Schenkel fue un director errático y muy particular, como decíamos previamente un suizo que comenzó su carrera en el séptimo arte en la República Federal de Alemania durante la etapa final de la Guerra Fría hasta alcanzar un relativo éxito internacional con Fuera de Servicio y por consiguiente mudarse a Hollywood en busca de una estabilidad profesional que jamás llegó, donde encaró unos cuantos bodrios aunque también propuestas bastante dignas como A Espaldas de la Ley (The Mighty Quinn, 1989), una de las primeras obras memorables de Denzel Washington, y Enigma Mortal (Knight Moves, 1992), sin duda uno de los grandes logros del período taquillero del hoy olvidado Christopher Lambert, amén de muchos trabajos televisivos en series como The Hitchhiker (1983-1991) y Profiler (1996-2000). Jaenicke y George están magníficos como enemigos declarados, Kieling cumple bastante bien como un empleaducho gris temeroso de que descubran el dinero robado en su maletín y Soutendijk, célebre por sus colaboraciones con el neerlandés Paul Verhoeven, léase las queridas Descontrol (Spetters, 1980) y El Cuarto Hombre (De Vierde Man, 1983), es una femme fatale rubia e inmaculada que justifica el diminuto aunque voraz vendaval de violencia, amargura y soberbia que se da cita en nuestro ascensor número 7. Desde ya que los personajes son muy estereotipados y Schenkel por momentos abusa de la estrategia de dejar en el misterio determinados episodios, casi siempre por la evidente imposibilidad técnica de registrar algunas tomas ambiciosas de efectos especiales, sin embargo construye con maestría una fábula moral sobre un suicidio simbólico por odio recíproco absurdo que hasta incluye chispazos de humor negro y/ o surrealista de pulso kafkiano, basta con pensar en Jörg falleciendo por su obsesión con el dinero, en los rescatistas ultra racistas del último acto, esos Heinz (Klaus Wennemann) y Otto (Ralf Richter) que no dejan de burlarse a pura cobardía del guardia polaco ni por un segundo, y por supuesto en Gössmann viendo cómo los billetes mutan en el desenlace en su ropa sucia, claro eco de aquel loquito de Chicago…

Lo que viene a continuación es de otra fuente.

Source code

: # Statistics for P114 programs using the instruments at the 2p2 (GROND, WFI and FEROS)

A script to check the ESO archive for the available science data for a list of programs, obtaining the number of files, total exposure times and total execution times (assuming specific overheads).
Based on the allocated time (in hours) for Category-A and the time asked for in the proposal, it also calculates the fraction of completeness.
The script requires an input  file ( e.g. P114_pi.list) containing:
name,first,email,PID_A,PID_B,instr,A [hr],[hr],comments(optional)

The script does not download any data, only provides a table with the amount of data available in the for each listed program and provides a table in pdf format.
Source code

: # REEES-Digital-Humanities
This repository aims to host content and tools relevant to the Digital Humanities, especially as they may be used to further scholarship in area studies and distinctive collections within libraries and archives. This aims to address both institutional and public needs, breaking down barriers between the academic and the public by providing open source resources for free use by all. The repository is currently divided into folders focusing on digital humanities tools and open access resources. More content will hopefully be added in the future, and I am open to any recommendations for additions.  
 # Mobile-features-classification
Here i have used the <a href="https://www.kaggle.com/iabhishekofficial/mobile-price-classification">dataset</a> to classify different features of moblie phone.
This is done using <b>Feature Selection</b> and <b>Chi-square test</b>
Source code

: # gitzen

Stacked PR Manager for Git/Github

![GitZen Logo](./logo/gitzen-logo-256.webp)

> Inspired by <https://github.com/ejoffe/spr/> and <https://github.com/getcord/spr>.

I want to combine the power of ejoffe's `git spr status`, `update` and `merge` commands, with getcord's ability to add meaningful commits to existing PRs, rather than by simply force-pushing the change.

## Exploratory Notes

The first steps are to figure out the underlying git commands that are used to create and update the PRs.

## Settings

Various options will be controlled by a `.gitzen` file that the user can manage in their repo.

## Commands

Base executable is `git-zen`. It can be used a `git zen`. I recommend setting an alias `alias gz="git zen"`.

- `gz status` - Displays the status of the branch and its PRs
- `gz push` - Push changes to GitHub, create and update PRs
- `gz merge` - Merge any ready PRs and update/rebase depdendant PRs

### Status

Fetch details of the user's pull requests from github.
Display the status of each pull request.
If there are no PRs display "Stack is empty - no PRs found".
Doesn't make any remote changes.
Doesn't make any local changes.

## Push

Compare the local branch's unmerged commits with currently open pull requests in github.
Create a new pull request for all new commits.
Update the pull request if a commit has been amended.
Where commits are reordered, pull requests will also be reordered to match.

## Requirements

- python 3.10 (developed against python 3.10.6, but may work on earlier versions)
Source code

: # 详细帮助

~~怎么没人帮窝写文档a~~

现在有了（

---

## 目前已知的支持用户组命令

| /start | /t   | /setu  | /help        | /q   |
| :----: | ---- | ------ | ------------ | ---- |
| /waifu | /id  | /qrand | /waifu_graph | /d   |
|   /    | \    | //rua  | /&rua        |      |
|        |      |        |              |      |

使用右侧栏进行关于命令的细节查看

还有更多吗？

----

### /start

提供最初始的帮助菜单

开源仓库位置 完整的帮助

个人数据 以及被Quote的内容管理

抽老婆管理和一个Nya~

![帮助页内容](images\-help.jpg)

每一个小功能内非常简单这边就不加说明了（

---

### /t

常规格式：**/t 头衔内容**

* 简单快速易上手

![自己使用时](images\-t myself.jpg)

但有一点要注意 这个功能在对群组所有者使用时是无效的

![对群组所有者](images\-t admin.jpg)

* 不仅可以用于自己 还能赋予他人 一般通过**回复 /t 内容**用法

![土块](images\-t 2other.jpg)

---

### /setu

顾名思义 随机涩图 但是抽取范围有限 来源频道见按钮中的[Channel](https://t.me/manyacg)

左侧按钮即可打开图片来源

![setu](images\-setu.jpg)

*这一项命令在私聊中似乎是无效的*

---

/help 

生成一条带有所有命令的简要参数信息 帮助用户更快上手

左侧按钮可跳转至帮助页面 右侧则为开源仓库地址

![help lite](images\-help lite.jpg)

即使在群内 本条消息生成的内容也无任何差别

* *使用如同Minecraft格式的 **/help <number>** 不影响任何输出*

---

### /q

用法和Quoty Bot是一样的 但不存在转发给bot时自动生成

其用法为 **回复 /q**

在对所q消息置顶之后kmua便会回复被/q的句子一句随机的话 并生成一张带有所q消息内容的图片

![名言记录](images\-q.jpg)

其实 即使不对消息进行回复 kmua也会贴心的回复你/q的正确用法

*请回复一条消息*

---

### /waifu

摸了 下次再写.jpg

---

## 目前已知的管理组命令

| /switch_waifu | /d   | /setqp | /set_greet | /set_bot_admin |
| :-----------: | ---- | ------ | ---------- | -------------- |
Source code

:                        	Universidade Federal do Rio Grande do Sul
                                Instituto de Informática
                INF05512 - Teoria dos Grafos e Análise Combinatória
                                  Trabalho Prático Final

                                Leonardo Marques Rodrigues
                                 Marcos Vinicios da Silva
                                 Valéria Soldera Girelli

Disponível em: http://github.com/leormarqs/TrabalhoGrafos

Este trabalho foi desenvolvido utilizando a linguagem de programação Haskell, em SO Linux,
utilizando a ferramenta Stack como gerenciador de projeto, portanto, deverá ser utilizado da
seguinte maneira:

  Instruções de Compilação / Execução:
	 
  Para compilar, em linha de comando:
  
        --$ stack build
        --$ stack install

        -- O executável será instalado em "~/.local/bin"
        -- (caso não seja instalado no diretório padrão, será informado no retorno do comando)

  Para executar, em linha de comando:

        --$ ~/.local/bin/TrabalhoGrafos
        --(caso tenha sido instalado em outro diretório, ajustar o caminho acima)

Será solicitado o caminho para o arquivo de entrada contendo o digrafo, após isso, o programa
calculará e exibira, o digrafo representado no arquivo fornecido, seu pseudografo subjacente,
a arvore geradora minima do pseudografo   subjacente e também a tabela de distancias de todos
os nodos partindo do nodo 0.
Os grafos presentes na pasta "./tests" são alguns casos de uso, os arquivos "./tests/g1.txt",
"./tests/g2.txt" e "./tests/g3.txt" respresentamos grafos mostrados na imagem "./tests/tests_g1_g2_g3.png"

Fuera de Servicio (Abwärts, República Federal de Alemania, 1984)
Dirección: Carl Schenkel. Guión: Carl Schenkel y Frank Göhre. Elenco: Hannes Jaenicke, Renée Soutendijk, Götz George, Wolfgang Kieling, Klaus Wennemann, Ralf Richter, Jan Groth, Kurt Raab, Ekmekyemez Firdevs, Luce Rains. Producción: Matthias Deyle y Thomas Schühly. Duración: 90 minutos.